# golden tegus ?



## angelrose (Feb 1, 2008)

I was reading somewhere :blblbl 
that a golden tegu was colombian and since they are the same species they could be bred
I dunno ... I haven't heard of a golden tegu but I would like to know the bottom line.

on Kingsnake.com the person selling golden tegus e-mailed me and said he never heard of a colombian gold tegus he is selling golden tegus very very inexpensive but they are cuties
I did not get an answer to what size they become :bang


----------



## playlboi (Feb 1, 2008)

i thought that the colombians and the golden tegus are the same thing.

hmn, as for the size, i read somewhere that they get about 3 feet.


----------



## angelrose (Feb 1, 2008)

that is what I read that the golden tegus are colombian 
I don't understand why the person selling them said he never heard of 'colombian' golden tegus
and he also said the golden tegus were more aggressive then the colombian :rofl


----------



## VARNYARD (Feb 1, 2008)

There are two color phases of the Colombian tegu, there is the Colombian Black, that is often miss-called the Black n White. I think this is done to try to slide them through as Argentines and sell them at a higher price.

Then there is the Colombian Gold tegu, the same animal just a different color phase. 

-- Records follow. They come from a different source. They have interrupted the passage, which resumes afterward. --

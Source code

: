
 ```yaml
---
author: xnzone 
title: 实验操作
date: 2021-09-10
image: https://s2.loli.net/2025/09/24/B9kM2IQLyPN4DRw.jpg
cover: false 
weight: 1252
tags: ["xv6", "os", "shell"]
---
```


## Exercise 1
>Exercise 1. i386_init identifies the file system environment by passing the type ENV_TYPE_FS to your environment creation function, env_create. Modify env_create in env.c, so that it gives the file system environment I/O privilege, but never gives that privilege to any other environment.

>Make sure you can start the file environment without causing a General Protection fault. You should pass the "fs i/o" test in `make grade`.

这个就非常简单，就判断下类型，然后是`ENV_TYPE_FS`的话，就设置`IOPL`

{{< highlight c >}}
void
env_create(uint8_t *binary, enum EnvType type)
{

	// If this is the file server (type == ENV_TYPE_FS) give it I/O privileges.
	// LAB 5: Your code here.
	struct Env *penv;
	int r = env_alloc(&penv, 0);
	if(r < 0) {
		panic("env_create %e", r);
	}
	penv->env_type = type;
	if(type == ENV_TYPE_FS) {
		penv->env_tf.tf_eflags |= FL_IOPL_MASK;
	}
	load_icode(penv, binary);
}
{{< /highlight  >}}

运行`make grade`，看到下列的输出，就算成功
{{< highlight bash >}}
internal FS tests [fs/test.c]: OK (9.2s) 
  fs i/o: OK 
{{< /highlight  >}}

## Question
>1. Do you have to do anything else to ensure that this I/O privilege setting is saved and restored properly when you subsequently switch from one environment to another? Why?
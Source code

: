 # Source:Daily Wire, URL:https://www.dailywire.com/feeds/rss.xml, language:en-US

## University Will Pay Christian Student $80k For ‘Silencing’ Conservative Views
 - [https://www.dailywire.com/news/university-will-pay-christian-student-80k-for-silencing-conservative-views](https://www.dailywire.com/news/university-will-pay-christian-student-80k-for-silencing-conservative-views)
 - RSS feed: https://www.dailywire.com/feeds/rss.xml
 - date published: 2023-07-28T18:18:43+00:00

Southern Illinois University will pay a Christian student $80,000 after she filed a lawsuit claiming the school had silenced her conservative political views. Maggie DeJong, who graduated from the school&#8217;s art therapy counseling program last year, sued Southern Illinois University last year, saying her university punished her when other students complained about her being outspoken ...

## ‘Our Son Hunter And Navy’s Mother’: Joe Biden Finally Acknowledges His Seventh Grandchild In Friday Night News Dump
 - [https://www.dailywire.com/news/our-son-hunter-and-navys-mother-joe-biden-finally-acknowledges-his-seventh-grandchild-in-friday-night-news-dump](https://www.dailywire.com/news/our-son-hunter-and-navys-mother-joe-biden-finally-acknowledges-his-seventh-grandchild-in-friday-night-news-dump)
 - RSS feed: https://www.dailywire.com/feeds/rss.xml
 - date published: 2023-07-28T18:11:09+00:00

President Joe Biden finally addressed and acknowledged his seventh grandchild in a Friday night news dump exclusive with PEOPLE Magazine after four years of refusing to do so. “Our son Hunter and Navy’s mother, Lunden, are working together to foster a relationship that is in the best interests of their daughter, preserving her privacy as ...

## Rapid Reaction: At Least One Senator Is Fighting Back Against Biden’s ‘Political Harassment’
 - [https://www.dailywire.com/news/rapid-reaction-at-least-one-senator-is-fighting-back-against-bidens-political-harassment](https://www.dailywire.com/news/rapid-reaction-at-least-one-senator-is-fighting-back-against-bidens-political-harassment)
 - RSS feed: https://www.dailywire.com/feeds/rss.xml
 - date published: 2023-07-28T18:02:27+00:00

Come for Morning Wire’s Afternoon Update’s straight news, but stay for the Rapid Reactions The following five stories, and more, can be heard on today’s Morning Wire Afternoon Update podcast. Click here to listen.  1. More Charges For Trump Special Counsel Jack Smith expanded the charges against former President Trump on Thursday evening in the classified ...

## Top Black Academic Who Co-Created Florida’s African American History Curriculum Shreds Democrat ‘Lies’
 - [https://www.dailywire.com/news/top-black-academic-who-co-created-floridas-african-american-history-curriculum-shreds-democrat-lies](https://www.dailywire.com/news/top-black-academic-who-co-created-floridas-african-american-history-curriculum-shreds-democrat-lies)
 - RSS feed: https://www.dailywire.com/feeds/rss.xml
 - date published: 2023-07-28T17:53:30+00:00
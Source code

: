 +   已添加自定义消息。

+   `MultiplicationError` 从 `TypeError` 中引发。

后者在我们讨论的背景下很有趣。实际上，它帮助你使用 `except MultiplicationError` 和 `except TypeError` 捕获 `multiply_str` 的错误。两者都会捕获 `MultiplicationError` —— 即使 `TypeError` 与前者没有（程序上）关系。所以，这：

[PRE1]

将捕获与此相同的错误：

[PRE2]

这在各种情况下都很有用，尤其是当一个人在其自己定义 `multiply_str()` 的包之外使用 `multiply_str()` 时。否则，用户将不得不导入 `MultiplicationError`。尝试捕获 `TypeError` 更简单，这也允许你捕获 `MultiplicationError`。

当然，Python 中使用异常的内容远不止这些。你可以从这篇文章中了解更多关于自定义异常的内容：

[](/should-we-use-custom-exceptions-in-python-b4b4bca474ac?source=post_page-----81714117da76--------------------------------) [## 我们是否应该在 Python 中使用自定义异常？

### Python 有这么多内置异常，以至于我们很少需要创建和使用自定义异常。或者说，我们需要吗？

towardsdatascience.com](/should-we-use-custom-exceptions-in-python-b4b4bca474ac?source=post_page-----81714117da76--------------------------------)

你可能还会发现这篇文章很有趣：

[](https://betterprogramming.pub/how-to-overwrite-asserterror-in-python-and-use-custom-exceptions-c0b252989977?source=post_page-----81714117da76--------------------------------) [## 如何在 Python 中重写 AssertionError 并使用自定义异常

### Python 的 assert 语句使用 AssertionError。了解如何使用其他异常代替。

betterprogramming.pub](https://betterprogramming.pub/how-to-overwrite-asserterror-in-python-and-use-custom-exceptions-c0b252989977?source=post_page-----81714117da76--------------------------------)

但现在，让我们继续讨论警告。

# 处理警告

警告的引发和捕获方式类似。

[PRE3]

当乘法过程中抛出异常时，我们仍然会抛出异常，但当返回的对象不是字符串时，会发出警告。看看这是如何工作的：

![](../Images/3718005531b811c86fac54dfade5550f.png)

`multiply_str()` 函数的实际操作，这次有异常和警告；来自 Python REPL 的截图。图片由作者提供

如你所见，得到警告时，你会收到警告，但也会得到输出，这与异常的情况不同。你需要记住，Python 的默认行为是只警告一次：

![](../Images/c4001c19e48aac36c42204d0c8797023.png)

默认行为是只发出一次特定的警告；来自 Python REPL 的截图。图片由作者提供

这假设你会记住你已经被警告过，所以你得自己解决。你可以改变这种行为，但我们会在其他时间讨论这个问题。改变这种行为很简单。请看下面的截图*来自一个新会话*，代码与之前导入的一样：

It is kind of like foxes, Red fox can come in many different colors, red, black, platinum, silver and even many more color phases. The same it true in tegus.


----------



## ApriliaRufo (Feb 1, 2008)

That's a load of crap is what it is. Columbian Blacks and the Golds are just different phases. If the guy doesn't know what a Columbian Gold is, he doesn't know the different between sheep **** and apple pie, and I wouldn't buy a cigarette from him.


----------



## angelrose (Feb 1, 2008)

:thyo for clearing this up for me and very well put :lol: :lol: :lol:
that's what I was thinking don't even buy a cigarette from him :butt


----------